Spleen weights and fluorescent microscopy. Mice were infected with 10⁴ CFU of B. abortus 2308. After 30 days post-infection, mice were treated with STR (7.5 µg g⁻¹) for 15 days and DOX (100 µg g⁻¹) for 45 days. At 30, 78, 130, and 183 days post-infection, (A) spleen weight and (B) fluorescent microscopy in bone marrow cells were performed. Microscope images are at 400× magnification. Representative cells with DAPI-stained nuclei (blue) and intracellular fluorescent B. abortus RFP (red) were photographed under the microscope using the appropriate color filter channel. Images were cut from the microscope field, contrasted, saturated, and merged using Photopea Online Photo Editor. The P-value of <0.01 (*) is indicated.

Fig 7

Anti-Brucella antibody titers. Mice were infected with 10⁴ CFU of B. abortus 2308. After 30 days post-infection, mice were treated with STR (7.5 µg g⁻¹) for 15 days and DOX (100 µg g⁻¹) for 45 days. At 30, 78, 130, and 183 days post-infection, the Brucella antibody titers were quantified by microagglutination in a 96-well plate. The P-value of <0.01 (*) is indicated.

Fig 8

Cytokine quantification in infected-treated mice.

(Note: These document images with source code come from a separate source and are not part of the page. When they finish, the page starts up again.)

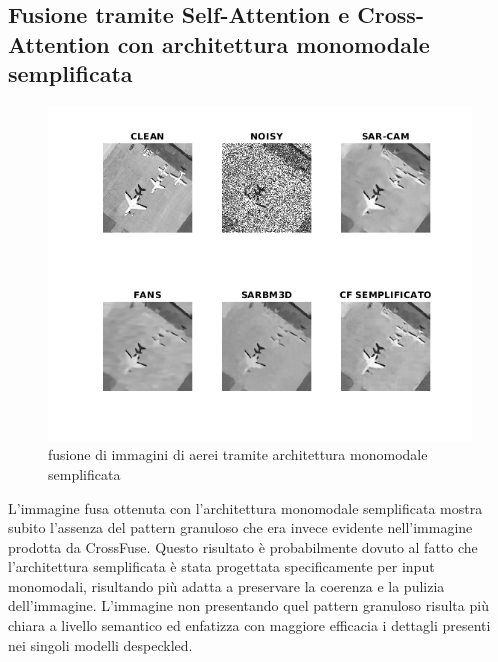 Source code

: \subsection{Fusione tramite Self-Attention e Cross-Attention con architettura monomodale semplificata}
\begin{figure}[H] 
  \centering
  \includegraphics[width=1.1\textwidth]{utils/CFLairplane00.png}
  \caption{fusione di immagini di aerei tramite architettura monomodale semplificata}
  \label{fig:airplane00CFL}
\end{figure}
L’immagine fusa ottenuta con l’architettura monomodale semplificata mostra subito l’assenza del 
pattern granuloso che era invece evidente nell’immagine prodotta da CrossFuse. Questo risultato è 
probabilmente dovuto al fatto che l’architettura semplificata è stata progettata specificamente 
per input monomodali, risultando più adatta a preservare la coerenza e la pulizia dell’immagine. 
L'immagine non presentando quel pattern granuloso risulta più chiara a livello semantico ed enfatizza con 
maggiore efficacia i dettagli presenti nei singoli modelli despeckled.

Mice were infected with 10⁴ CFU of B. abortus 2308. After 30 days post-infection, mice were treated with STR (7.5 µg g⁻¹) for 15 days and DOX (100 µg g⁻¹) for 45 days. At 78, 130, and 183 days post-infection, the levels of INF-γ, TNF-α, MCP-1, IL-6, IL-12, and IL-10 were quantified in serum. The P-values of <0.001 (**) and <0.0001 (***) are indicated.